# [Material provided]
BEGIN
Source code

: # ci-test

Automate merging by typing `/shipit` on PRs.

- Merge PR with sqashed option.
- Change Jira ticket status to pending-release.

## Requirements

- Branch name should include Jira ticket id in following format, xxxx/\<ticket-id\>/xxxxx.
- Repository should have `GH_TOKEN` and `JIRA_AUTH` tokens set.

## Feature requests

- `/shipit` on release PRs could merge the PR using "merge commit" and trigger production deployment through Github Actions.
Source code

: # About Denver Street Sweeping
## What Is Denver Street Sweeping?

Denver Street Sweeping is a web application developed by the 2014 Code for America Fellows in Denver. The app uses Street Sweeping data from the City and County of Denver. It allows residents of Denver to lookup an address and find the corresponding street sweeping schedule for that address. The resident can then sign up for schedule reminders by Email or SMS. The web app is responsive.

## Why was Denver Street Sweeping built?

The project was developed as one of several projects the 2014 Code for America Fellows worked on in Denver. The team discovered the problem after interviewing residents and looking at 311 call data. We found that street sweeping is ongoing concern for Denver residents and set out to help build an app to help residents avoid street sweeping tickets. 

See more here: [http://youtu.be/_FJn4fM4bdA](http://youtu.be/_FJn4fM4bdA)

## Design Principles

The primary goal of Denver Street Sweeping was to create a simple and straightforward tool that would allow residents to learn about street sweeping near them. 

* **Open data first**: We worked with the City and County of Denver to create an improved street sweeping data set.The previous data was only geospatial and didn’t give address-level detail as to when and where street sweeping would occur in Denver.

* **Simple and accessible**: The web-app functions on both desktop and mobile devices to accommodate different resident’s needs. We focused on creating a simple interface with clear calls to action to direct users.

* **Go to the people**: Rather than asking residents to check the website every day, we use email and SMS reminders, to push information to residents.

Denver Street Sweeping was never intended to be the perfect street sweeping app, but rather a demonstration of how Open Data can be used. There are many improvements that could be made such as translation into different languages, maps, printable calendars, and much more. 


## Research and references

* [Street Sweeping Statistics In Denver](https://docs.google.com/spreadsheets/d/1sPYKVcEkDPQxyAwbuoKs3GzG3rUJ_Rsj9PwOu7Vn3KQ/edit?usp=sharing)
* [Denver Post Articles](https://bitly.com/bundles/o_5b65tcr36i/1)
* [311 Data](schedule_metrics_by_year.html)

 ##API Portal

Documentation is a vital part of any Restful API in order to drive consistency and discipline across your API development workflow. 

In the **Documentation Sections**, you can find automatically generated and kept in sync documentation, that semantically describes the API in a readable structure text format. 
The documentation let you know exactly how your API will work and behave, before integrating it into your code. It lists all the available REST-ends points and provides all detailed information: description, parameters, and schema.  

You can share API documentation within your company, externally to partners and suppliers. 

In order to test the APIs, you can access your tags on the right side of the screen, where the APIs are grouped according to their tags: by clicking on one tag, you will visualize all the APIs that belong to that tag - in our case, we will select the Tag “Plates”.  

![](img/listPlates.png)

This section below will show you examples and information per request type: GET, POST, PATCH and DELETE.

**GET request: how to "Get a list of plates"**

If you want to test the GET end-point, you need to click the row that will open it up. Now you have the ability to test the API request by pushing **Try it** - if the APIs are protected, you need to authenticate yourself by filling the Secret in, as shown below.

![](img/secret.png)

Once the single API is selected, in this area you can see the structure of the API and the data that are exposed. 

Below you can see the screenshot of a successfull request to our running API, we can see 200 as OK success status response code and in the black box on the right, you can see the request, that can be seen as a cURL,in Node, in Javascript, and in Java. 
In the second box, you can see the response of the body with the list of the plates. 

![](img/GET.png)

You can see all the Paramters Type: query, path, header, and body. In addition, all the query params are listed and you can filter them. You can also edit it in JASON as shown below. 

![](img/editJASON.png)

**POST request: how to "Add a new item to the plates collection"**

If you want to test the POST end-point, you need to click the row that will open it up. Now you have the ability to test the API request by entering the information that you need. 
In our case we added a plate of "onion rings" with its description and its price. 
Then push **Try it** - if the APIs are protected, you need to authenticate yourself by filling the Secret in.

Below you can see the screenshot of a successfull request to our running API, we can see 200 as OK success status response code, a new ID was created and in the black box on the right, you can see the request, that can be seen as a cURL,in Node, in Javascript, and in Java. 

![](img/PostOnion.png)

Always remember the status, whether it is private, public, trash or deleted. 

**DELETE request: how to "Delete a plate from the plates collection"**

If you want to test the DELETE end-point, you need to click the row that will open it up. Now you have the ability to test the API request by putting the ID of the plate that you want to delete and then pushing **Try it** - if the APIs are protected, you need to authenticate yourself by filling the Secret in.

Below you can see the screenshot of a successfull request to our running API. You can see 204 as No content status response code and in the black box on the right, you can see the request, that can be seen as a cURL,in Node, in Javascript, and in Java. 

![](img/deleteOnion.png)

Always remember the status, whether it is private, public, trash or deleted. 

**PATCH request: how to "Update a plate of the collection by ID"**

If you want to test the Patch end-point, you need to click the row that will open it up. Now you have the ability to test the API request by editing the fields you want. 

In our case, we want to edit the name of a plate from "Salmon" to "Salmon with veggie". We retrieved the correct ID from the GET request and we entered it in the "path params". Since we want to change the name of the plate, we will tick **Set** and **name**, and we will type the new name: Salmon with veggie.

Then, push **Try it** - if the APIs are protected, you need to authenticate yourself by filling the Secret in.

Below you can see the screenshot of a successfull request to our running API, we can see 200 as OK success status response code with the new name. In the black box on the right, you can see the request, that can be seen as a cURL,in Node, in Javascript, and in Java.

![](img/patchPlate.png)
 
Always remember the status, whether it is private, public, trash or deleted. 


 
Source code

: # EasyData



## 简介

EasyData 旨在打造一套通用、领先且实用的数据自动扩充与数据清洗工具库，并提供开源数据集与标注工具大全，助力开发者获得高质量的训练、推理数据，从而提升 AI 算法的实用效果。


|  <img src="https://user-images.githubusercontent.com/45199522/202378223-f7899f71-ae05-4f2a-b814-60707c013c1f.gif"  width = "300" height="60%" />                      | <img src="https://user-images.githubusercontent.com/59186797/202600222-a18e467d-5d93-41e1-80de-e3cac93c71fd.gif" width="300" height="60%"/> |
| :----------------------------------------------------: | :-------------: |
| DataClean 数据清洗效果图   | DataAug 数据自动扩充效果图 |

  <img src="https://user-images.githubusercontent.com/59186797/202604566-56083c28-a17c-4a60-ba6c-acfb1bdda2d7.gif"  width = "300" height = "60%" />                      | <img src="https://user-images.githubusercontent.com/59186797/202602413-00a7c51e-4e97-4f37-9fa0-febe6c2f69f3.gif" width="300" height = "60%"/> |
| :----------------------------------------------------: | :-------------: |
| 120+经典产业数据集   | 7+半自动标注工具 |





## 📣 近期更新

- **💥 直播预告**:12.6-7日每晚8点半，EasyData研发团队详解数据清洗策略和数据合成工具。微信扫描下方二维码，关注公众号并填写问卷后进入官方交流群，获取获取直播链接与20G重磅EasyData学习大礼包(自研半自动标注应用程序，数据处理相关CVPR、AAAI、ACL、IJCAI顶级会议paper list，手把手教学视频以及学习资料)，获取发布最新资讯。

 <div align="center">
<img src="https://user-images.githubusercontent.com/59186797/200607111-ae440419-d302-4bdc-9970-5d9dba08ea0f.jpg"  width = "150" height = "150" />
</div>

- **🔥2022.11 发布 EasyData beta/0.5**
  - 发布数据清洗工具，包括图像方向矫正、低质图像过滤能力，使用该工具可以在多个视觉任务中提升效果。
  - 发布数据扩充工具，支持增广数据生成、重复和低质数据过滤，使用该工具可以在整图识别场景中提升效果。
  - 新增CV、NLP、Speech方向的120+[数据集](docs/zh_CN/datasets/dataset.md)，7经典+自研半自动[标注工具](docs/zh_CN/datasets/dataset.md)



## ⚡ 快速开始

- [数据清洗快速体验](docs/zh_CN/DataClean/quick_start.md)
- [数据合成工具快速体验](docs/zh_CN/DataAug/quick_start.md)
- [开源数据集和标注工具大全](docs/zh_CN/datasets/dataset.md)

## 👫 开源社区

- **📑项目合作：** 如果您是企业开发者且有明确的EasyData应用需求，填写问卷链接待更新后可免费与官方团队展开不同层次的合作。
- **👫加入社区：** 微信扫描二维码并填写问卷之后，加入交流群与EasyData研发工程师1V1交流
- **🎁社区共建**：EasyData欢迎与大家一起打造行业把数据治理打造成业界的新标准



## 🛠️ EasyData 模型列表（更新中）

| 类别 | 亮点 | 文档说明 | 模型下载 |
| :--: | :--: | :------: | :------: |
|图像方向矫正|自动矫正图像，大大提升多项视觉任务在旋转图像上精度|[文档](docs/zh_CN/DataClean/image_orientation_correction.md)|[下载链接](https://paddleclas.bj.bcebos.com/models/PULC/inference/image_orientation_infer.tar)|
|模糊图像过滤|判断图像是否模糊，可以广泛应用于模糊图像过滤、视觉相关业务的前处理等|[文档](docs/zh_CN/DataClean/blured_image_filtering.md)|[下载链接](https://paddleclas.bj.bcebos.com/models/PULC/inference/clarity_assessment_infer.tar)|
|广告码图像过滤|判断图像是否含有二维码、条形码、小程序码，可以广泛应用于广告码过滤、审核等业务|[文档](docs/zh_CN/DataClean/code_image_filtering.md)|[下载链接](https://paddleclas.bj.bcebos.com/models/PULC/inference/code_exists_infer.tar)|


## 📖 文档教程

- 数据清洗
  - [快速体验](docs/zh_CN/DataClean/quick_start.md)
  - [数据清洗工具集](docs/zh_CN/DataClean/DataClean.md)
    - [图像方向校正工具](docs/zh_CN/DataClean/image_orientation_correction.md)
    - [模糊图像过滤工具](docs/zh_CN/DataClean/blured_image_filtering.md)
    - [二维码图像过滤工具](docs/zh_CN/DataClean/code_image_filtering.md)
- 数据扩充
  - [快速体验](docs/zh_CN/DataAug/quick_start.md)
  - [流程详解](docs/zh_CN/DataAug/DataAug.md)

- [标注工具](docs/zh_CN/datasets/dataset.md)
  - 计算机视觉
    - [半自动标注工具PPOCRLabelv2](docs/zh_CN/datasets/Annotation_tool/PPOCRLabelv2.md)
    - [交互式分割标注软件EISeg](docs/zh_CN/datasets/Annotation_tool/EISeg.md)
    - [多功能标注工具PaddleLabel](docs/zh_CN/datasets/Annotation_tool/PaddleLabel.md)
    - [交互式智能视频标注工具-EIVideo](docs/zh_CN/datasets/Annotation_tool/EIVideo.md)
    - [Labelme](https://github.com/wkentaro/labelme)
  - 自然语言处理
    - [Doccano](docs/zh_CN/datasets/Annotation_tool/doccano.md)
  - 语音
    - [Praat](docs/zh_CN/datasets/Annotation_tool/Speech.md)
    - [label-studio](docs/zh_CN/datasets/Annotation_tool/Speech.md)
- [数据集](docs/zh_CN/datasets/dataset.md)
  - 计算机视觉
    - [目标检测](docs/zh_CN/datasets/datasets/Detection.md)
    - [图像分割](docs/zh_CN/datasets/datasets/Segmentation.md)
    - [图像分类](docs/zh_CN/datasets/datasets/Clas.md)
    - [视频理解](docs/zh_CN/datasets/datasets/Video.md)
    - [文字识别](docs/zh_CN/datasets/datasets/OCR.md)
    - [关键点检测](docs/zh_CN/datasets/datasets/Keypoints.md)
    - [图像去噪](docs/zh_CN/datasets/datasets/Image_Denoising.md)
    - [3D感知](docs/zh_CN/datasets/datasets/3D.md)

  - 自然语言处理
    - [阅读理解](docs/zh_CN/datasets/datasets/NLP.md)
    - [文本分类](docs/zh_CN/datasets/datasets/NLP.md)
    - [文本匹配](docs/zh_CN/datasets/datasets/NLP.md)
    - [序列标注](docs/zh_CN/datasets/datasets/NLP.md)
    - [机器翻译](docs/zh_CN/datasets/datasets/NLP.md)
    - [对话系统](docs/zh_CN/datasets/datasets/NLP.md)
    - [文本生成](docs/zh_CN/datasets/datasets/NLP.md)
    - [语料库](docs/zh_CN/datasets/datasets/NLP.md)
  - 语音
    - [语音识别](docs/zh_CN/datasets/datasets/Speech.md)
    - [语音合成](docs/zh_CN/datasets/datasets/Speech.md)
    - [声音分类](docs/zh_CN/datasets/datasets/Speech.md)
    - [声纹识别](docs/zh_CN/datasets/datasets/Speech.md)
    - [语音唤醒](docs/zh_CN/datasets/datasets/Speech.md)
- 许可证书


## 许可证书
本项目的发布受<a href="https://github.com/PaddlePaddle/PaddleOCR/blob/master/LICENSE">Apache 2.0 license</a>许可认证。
END
# [Task instructions]
The expected output is the exact run of lines from the start of the entries through the line with "## Why was Denver Street Sweeping built?", inclusive.

# [Output for this task]
Source code

: # ci-test

Automate merging by typing `/shipit` on PRs.

- Merge PR with sqashed option.
- Change Jira ticket status to pending-release.

## Requirements

- Branch name should include Jira ticket id in following format, xxxx/\<ticket-id\>/xxxxx.
- Repository should have `GH_TOKEN` and `JIRA_AUTH` tokens set.

## Feature requests

- `/shipit` on release PRs could merge the PR using "merge commit" and trigger production deployment through Github Actions.
Source code

: # About Denver Street Sweeping
## What Is Denver Street Sweeping?

Denver Street Sweeping is a web application developed by the 2014 Code for America Fellows in Denver. The app uses Street Sweeping data from the City and County of Denver. It allows residents of Denver to lookup an address and find the corresponding street sweeping schedule for that address. The resident can then sign up for schedule reminders by Email or SMS. The web app is responsive.

## Why was Denver Street Sweeping built?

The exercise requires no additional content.